But if you implement clear-cut performance goals and objectives across your organization, it’s not going to be that hard.
They’ll help focus your efforts on areas that actually matter!
So what exactly are these performance goals and why do you need them?
More importantly, how do you establish and track them?
In this article, we’ll cover what performance goals and objectives are, why you need them and highlight 9 essential ones for your business.
We’ll also give you 3 practical tips to take your performance plan to a higher level!
Let’s get started!
What Are Performance Goals And Objectives?
Performance goals and objectives are targets set by companies and team leaders that cover their operations. Usually, these goals and objectives are established according to the company’s mission or vision.
But wait…aren’t goals and objectives the same thing?
Nope.
Objectives are the steps you need to take in order to achieve your goals.
Essentially, you complete your objectives to meet your goal.

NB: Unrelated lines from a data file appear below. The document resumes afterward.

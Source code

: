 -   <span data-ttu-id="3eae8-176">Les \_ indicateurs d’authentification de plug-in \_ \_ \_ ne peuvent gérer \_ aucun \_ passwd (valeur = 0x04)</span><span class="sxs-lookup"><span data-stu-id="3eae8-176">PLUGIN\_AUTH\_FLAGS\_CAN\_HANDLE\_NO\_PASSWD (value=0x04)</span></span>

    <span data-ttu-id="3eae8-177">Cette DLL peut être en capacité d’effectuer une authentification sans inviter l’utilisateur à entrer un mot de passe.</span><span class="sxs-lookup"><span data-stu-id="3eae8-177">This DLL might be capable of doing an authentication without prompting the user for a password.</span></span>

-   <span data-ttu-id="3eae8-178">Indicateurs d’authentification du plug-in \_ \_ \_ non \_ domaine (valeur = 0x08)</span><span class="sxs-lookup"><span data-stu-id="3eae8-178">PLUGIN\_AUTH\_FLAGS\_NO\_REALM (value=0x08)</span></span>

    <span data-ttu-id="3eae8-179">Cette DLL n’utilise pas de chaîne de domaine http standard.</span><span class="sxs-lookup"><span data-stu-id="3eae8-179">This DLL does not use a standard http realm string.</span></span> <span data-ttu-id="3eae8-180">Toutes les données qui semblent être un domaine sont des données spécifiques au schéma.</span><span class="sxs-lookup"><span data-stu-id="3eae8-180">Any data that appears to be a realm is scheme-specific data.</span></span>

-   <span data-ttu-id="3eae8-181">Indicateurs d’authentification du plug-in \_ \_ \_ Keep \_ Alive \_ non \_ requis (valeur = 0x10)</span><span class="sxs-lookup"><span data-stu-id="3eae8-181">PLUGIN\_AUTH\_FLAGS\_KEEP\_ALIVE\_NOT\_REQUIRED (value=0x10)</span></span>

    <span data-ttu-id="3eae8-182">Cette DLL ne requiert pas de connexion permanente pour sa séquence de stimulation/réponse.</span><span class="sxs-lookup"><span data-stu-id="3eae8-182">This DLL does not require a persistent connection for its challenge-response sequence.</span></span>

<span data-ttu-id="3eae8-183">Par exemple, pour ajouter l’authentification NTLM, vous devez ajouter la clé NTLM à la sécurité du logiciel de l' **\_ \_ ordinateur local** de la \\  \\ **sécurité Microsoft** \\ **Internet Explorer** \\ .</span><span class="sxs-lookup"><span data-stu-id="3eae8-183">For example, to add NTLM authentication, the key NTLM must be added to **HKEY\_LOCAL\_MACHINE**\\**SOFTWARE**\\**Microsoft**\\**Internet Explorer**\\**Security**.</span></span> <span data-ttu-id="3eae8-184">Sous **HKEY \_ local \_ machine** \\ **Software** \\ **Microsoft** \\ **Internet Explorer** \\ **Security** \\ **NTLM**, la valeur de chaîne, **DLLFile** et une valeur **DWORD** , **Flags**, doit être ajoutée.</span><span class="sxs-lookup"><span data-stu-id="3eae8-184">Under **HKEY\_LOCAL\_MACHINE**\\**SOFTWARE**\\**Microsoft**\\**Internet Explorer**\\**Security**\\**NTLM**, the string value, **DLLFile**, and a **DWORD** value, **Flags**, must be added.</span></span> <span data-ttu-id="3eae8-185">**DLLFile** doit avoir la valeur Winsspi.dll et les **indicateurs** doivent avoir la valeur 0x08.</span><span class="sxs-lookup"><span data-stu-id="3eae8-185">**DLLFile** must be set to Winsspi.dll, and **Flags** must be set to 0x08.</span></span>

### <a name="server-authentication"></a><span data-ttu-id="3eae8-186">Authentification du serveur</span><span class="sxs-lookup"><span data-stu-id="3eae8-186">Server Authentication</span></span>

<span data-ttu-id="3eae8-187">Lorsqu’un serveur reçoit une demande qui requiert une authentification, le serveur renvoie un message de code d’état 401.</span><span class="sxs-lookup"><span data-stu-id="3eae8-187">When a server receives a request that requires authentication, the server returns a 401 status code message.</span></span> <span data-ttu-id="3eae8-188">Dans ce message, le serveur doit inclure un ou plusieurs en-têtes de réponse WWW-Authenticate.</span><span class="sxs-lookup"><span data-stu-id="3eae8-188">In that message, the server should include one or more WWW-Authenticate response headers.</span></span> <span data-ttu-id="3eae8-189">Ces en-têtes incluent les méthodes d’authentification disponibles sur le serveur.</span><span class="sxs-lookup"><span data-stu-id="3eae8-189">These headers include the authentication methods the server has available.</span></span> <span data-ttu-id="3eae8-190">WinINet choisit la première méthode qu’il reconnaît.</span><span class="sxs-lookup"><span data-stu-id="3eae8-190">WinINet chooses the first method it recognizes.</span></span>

- The squad’s goal: Secure the plaque
- Their objective: Distract other participants
Similarly, if your company’s goal was to increase revenue, your objective could be “increasing sales.”
Benefits of Setting Performance Goals And Objectives?
People establish performance goals and objectives to track their company’s progress accurately.
How does that happen?
With a goal in sight, it’s easy to focus on areas that help your company grow.
Additionally, tracking your goals with care can help you identify problems and address them quickly.
For example, let’s say your goal was to reduce customer acquisition cost (CAC) by 20% but you could only reduce it by 10%. After analyzing this result, you’ll be able to know what went wrong and take measures to fix those areas — like reducing spend on non-profitable marketing strategies.
Setting team goals also help managers or team leaders conduct unbiased employee reviews.
How?
You can evaluate employees by holding them accountable for their performance over their goals and objectives. This way, your evaluation criteria is unbiased and transparent.
The benefit?
Fair assessments create room for trust and build a strong relationship between managers and employees.
Additionally, when employees are part of a fair working environment, you can easily motivate them to perform well.
Related: Performance Review Templates!
9 Performance Goals Examples
You now know what performance goals and objectives are and why you need them.
But which ones should you set and track in your company?
Here are some key performance goals and objectives (and the metrics to measure them):
1. Marketing and sales goals
Any marketer needs to set measurable and attainable goals to be successful.
These goals will help the company grow, expand their customer base and gain more revenue easily.
Here are three objectives you could set to achieve your marketing and sales goals:
Objective #1: Increase website conversions by a set percentage
A conversion occurs when someone performs a desired action on your website, like making a purchase or signing up for your newsletter.
How does this help?
Apart from generating qualified leads and more profits, increased conversions mean a larger customer database and a better understanding of customer’s needs.
For example, if you tweak your website’s landing page and find out that more customers are signing up as a result of that modification — you’ll have an idea of what attracts them. You can then employ this across other marketing channels for more conversions!
How do you track this?
Conversion rate = (number of converted visitors / total website visitors) * 100%
For example, if the total number of conversions is 2000 and 18000 users visited your website, then the conversion rate is 11.11%.
Objective #2: Increase monthly web traffic
Monthly web traffic refers to the number of users visiting your company’s website.
However, most companies don’t track web traffic by itself. You usually compare it with other metrics, like the average time spent by visitors or purchases made by them on the website.
How does this help?
An increase in monthly web traffic could mean:
- Your online advertisements are working
- A chance at gaining more qualified leads
- More opportunities to analyze customer habits
How do you track this?
You can use web analytics tools like Google Analytics to estimate your monthly web traffic.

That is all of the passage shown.